Problem:
Every line of the records below that holds the word "configured" belongs in the answer.

Document images with source code
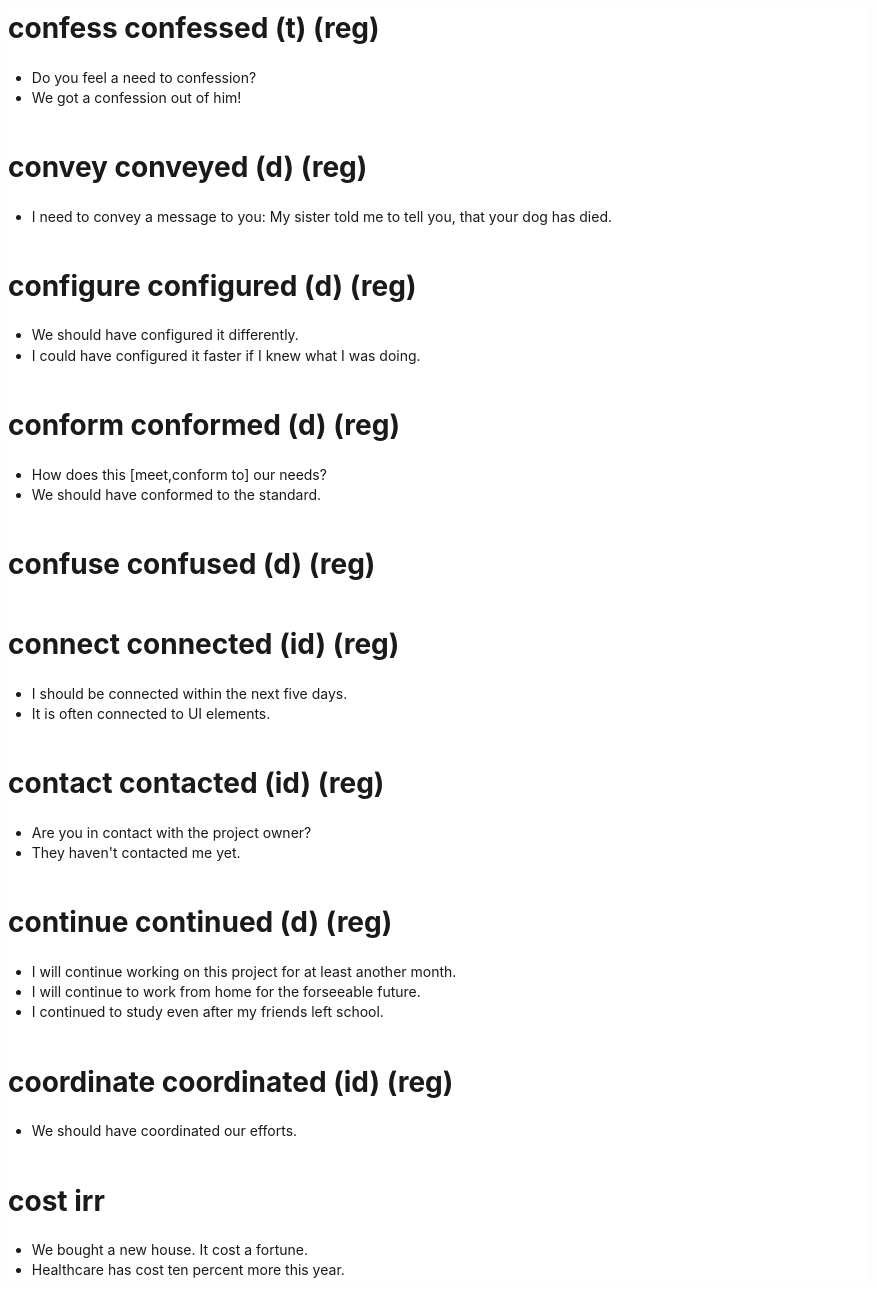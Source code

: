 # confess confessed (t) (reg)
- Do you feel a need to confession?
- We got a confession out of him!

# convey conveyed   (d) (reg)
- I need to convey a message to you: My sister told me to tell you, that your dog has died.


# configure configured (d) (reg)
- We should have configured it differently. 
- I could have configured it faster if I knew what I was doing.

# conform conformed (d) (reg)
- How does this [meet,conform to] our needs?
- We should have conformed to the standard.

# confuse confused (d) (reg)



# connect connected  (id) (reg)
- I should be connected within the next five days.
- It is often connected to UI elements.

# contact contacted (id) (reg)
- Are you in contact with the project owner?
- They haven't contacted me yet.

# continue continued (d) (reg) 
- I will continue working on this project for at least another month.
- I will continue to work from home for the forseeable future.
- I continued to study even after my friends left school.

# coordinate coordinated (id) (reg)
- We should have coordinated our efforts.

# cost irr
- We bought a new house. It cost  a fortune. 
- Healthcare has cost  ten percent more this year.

--

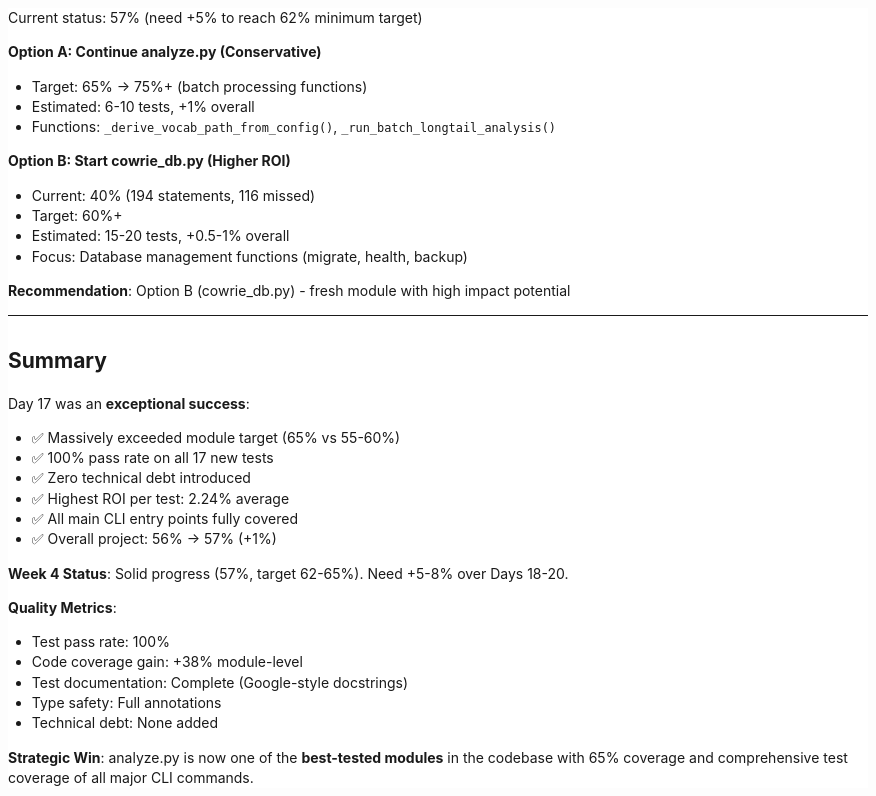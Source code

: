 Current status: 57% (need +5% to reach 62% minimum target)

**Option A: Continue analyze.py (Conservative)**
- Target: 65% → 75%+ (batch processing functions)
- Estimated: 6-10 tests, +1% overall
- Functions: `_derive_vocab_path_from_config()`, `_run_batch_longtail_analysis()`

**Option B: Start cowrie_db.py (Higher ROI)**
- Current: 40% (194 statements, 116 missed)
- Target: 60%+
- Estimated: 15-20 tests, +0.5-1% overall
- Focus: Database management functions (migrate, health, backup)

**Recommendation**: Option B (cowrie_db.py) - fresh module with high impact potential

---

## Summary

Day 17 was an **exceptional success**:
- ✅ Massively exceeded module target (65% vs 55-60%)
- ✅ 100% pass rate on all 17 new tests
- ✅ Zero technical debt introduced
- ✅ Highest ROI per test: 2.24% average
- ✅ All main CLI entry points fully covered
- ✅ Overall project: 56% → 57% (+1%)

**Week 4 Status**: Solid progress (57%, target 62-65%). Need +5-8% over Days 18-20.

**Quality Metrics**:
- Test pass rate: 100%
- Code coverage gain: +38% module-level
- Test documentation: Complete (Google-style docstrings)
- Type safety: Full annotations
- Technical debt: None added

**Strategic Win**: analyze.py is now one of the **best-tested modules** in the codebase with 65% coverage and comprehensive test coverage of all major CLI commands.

--

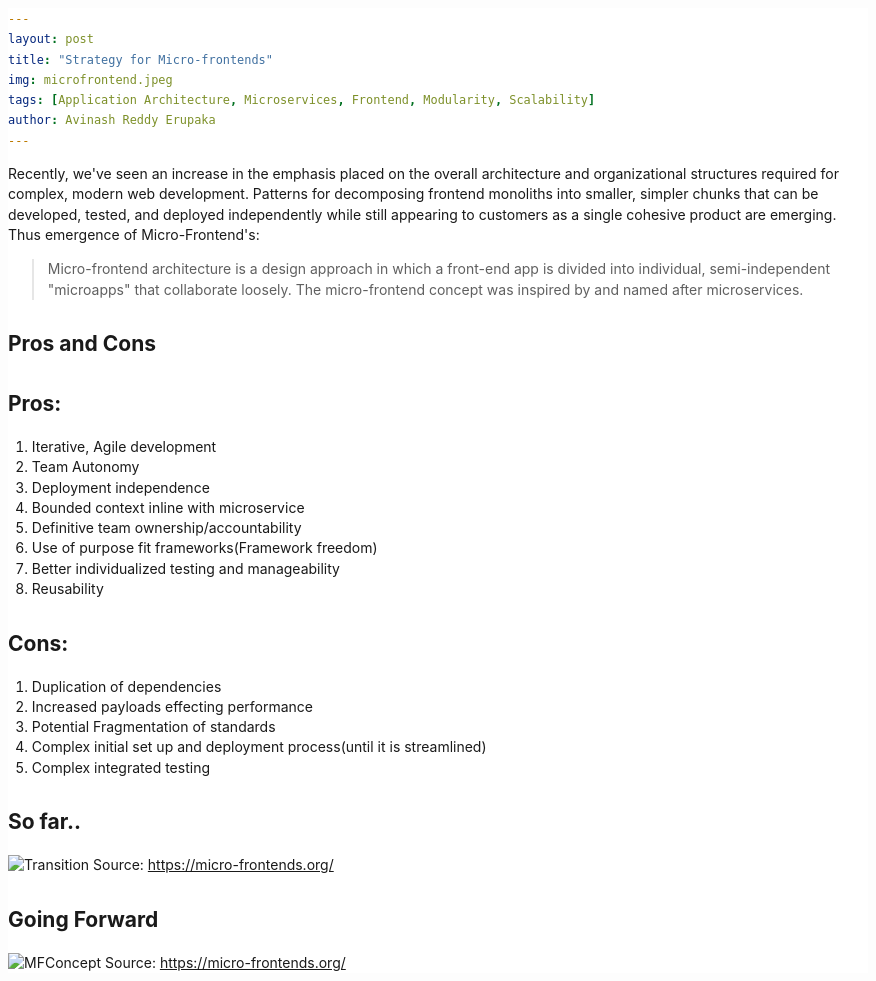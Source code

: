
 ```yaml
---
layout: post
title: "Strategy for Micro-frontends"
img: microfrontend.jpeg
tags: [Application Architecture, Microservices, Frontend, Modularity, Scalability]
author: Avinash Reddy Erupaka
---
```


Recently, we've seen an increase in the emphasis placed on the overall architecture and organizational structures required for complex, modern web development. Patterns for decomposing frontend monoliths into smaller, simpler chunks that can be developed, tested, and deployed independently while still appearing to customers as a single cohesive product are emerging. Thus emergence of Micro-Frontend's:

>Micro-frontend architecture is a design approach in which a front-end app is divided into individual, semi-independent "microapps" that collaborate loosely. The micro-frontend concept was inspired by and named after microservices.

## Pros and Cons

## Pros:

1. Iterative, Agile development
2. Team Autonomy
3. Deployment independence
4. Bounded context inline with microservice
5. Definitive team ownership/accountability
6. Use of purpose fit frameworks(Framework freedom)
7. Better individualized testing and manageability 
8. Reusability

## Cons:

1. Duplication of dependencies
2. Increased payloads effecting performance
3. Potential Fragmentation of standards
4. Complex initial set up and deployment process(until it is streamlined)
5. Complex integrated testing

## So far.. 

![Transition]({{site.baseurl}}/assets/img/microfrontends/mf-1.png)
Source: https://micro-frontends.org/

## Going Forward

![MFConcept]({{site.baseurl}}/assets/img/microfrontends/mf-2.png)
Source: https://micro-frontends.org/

Result of the task:
# configure configured (d) (reg)
- We should have configured it differently. 
- I could have configured it faster if I knew what I was doing.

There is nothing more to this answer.